Go at it at the point of view of a low level ASM programmer...

The core is slower than the core2 at doing floating point calculations due to the fact that it has only a single FPU and SSE unit. This makes a big difference in games. Due to the fact this single unit is shared between the two cores, and intek chips dont have an onboard MMU, it is very slow because its a bottleneck as everything has to up via the northbridge and then back into the other core. If both threads try to do FP calculations, it grinds to a halt.

The core2 adds more FPUs and SSE units , which reduces this bottleneck. Also it has an extra ALU which speeds up tasks which make use of two threads (many games use one thread to perform one calculation, and another to do a seperate one, then they want to do something with the results. As the core2 has 3 ALUs as opposed to two, this makes it much faster as it allows complex calculations without having to put the result in main memory or on the stack.
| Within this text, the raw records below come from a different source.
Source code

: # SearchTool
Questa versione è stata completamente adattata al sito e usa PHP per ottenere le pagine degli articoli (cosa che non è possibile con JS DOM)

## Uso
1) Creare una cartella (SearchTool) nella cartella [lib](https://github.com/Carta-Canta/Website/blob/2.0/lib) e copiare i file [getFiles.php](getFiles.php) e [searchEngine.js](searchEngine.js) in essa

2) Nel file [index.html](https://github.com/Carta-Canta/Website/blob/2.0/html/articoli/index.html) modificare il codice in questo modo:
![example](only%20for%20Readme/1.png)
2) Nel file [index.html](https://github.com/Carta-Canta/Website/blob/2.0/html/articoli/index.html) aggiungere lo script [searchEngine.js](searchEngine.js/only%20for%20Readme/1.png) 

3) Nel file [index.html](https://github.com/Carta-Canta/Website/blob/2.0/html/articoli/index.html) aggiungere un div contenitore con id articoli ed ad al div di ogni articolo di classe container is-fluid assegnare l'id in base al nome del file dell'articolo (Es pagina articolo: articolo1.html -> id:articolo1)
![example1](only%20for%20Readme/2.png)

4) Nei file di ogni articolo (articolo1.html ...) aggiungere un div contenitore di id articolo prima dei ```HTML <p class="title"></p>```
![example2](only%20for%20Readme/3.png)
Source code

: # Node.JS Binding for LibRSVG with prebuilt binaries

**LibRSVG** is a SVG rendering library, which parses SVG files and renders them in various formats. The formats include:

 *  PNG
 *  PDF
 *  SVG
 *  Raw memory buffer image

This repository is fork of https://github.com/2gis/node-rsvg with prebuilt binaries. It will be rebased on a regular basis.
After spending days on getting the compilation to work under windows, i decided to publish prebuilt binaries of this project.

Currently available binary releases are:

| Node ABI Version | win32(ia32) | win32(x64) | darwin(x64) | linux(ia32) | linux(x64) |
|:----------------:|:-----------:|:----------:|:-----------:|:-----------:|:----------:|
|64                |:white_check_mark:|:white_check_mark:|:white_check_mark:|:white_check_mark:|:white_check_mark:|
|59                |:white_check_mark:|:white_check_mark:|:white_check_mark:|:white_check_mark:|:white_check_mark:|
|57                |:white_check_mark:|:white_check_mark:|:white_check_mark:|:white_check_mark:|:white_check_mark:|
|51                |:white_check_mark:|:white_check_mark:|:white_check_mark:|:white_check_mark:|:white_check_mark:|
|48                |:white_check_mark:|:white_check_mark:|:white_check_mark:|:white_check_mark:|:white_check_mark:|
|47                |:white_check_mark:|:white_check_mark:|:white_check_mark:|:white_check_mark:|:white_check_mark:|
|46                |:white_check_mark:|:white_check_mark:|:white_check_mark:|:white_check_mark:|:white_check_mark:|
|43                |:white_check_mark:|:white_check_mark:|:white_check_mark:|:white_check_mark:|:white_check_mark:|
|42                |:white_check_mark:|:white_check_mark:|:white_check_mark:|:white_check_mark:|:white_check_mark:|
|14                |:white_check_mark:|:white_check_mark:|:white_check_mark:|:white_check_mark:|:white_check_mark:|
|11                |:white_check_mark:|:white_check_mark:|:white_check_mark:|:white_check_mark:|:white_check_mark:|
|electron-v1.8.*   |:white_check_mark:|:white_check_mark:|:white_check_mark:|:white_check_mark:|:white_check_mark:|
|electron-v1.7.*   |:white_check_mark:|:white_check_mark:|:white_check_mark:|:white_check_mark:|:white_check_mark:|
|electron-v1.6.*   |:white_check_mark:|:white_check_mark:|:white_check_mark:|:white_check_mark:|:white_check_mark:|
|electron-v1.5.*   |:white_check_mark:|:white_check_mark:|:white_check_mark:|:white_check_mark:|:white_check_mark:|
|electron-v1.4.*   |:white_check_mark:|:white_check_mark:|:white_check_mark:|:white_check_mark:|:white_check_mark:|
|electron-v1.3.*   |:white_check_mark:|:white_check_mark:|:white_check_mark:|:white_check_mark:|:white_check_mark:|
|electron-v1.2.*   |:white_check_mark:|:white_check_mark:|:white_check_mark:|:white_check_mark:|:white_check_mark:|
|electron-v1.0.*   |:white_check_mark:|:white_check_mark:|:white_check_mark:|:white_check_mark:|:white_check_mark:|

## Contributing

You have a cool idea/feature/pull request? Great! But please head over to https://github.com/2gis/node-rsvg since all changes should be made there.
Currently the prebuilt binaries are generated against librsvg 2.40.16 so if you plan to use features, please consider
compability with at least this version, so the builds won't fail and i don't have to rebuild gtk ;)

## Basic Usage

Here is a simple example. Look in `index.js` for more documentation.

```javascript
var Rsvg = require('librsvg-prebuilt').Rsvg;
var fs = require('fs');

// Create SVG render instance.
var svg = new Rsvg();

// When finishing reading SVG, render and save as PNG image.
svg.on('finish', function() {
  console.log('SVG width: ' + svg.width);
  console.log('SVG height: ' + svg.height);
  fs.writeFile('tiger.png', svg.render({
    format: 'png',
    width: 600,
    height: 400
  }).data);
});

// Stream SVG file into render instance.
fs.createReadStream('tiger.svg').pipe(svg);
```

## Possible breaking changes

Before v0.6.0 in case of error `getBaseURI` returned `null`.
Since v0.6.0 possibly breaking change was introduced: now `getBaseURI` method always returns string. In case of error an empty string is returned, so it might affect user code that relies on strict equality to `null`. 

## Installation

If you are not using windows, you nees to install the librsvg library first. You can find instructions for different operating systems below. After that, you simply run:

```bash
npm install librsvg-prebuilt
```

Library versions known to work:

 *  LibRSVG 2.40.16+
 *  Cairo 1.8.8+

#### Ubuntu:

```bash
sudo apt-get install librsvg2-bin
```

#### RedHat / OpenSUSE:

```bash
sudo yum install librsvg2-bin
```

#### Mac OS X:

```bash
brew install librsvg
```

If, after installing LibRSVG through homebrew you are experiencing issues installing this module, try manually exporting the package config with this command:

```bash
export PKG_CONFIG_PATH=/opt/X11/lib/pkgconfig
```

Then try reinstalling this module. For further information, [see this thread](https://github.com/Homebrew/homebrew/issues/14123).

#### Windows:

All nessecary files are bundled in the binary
Thats why the core2 is substantially faster at calculations.


----------



## TrainTrackHack

Ah yea, I saw that  I though you actually meant to say that Core CPUs would suck at FPU calculations BECAUSE of the missing MMU, not because of having fewer FPU units... my bad, my bad.


----------



## 2048Megabytes

jdbennet said:


> The core2 adds more FPUs and SSE units , which reduces this bottleneck. Also it has an extra ALU which speeds up tasks which make use of two threads (many games use one thread to perform one calculation, and another to do a seperate one, then they want to do something with the results. As the core2 has 3 ALUs as opposed to two, this makes it much faster as it allows complex calculations without having to put the result in main memory or on the stack.



I do believe you are misinformed.  Dual-Core processors have four Arithmetic Logic Units, not three.


----------



## alansupra94

Just putting this out there but the T2400 has a faster clock speed than the T2390....I am not sure if that makes a difference or anything....


----------



## 2048Megabytes

From my knowledge the Core Duo T2400 processor is faster than the Pentium Dual-Core Mobile Processor T2390.  The reason it is faster is the Core Duo T2400 has more cache than the T2390.

Cache (also called Static-RAM or S-RAM) is a small amount of high speed memory that is much faster than primary storage random access memory.  It speeds overall computer performance by temporarily holding data the processor may use in the near future.

Clock speed of a processor (currently expressed in gigahertz or GHz) is becoming less important as processor technologies are being improved.

Something else interesting to know is that gigahertz means 1 billion cycles per second.


----------